(SUPPLIED DATA)

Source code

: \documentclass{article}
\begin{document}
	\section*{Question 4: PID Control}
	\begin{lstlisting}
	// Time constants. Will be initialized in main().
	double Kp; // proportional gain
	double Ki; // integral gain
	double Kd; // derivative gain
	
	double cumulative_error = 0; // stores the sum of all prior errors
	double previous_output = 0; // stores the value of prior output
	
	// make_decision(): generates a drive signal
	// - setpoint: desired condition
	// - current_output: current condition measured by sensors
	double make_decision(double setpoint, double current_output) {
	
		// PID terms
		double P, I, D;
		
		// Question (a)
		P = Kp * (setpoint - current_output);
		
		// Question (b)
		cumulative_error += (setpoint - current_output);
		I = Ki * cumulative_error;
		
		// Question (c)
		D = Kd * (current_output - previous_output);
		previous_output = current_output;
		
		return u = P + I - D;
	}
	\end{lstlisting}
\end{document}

(End SUPPLIED DATA)

▶ _WHAT THE TASK ASKS_
From the entries above, write out only the lines starting at the line that holds "double Kd; // derivative gain" and ending at the line that holds "double P, I, D;", keeping both and matching them exactly.

▶ _ANSWER SPACE_
	double Kd; // derivative gain
	
	double cumulative_error = 0; // stores the sum of all prior errors
	double previous_output = 0; // stores the value of prior output
	
	// make_decision(): generates a drive signal
	// - setpoint: desired condition
	// - current_output: current condition measured by sensors
	double make_decision(double setpoint, double current_output) {
	
		// PID terms
		double P, I, D;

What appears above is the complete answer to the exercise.